I was nervous, too—not due to the presence of the very rich people (or the very poor people) but the extraordinary power gap between the two groups.
At least at my table, where I was translating between a German, an Austrian, two Australians and a family from Honduras, there was respectful, frank, if rather one-way conversation. While the Hondurans had no questions for them, the captains of industry had patient, kind inquiries for the Hondurans. The Honduran father, who just two days ago was shivering in a freezing border patrol holding cell, looked his table partners in the eye as he fielded their questions, each time setting down his knife and fork, and considering his answer before speaking.
It is hard to know what, if anything, would come of this picnic.
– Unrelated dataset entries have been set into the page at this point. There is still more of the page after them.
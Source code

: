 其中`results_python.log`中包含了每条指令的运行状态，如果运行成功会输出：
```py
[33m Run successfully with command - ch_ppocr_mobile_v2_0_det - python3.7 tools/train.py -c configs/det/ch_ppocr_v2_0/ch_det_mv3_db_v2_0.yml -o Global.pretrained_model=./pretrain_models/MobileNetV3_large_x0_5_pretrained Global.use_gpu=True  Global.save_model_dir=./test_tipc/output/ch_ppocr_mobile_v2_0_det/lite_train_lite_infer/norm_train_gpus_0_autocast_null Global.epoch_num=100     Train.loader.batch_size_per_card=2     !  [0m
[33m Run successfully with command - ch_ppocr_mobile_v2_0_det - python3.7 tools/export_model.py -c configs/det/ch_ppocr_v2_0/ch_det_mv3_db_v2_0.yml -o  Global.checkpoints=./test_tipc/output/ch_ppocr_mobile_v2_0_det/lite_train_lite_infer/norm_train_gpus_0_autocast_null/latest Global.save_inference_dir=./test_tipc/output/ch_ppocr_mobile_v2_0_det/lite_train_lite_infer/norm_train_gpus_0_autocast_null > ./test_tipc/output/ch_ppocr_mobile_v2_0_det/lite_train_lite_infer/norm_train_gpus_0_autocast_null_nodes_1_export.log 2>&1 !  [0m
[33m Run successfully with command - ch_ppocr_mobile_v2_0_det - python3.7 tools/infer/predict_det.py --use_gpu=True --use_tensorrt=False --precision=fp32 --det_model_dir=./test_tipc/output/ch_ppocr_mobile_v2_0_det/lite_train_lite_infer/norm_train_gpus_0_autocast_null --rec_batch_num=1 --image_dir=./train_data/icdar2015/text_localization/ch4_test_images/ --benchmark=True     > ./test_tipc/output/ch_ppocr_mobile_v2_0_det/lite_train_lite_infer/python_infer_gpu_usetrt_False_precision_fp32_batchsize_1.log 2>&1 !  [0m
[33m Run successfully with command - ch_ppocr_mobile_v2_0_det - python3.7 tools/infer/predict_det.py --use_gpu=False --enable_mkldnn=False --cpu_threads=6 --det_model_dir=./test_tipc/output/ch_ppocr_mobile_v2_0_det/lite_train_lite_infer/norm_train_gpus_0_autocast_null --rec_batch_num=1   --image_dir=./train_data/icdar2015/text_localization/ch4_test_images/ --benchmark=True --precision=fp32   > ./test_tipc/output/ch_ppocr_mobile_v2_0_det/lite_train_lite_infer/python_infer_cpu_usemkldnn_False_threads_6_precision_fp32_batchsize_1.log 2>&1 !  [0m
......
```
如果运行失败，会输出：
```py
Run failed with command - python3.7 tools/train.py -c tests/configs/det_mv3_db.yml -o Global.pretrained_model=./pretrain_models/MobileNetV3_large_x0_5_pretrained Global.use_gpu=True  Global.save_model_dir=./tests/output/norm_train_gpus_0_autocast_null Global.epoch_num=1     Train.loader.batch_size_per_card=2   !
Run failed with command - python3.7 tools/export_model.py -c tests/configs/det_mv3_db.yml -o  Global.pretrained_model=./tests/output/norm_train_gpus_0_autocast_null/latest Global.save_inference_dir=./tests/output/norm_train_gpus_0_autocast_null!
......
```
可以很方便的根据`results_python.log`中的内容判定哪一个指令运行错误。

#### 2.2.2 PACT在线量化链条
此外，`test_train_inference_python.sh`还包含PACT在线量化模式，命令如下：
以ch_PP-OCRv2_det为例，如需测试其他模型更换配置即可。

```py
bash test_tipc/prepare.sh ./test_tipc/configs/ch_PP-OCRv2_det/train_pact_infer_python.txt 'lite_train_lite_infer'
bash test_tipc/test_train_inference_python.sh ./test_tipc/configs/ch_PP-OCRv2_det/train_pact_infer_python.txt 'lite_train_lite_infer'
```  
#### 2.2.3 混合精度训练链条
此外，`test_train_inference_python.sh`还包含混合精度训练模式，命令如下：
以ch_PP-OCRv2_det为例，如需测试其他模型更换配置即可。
Many of the group would be meeting the next day with the governor of Texas, a man whose investments in our region have largely been along the lines of sending $1.2 billion worth of state troopers, officers whose job is to hunt down people like Nora’s dad. Perhaps there would be a frank conversation about Texas’ treatment of immigrants.
Nora’s dad did well with his presentation. After he explained his story, one of the wealthy guests said that that was horrible situation, and that he, himself, would pay off the $9,000 bond so that Nora’s dad could be rid of the ankle shackle. Nora’s father was gracious and relieved by the gesture.
As the picnic ended, a slight breeze from the north blew across the field, ruffled the tent, and tickled the river. The families got back into their vans and crossed the border wall for the third time in a week, headed later that day for Boston, for Falls Church, for Los Angeles, and for other parts of the USA where they would weave themselves into the American family.
The other guests boarded private jets and headed off to their business responsibilities.
In Washington, DC, the president’s aids were preparing his national emergency proclamation, citing amongst his reasons, the terrible peril along the southern border and the need for a border wall. For my part, I was left thinking about the remark that one of the Central American mothers at the picnic had made. She said, “You know, it is just so very peaceful here.” And then she laughed, pointing at the border wall and the many police officers, and said, “a pesar de todo esto (despite all of this!).”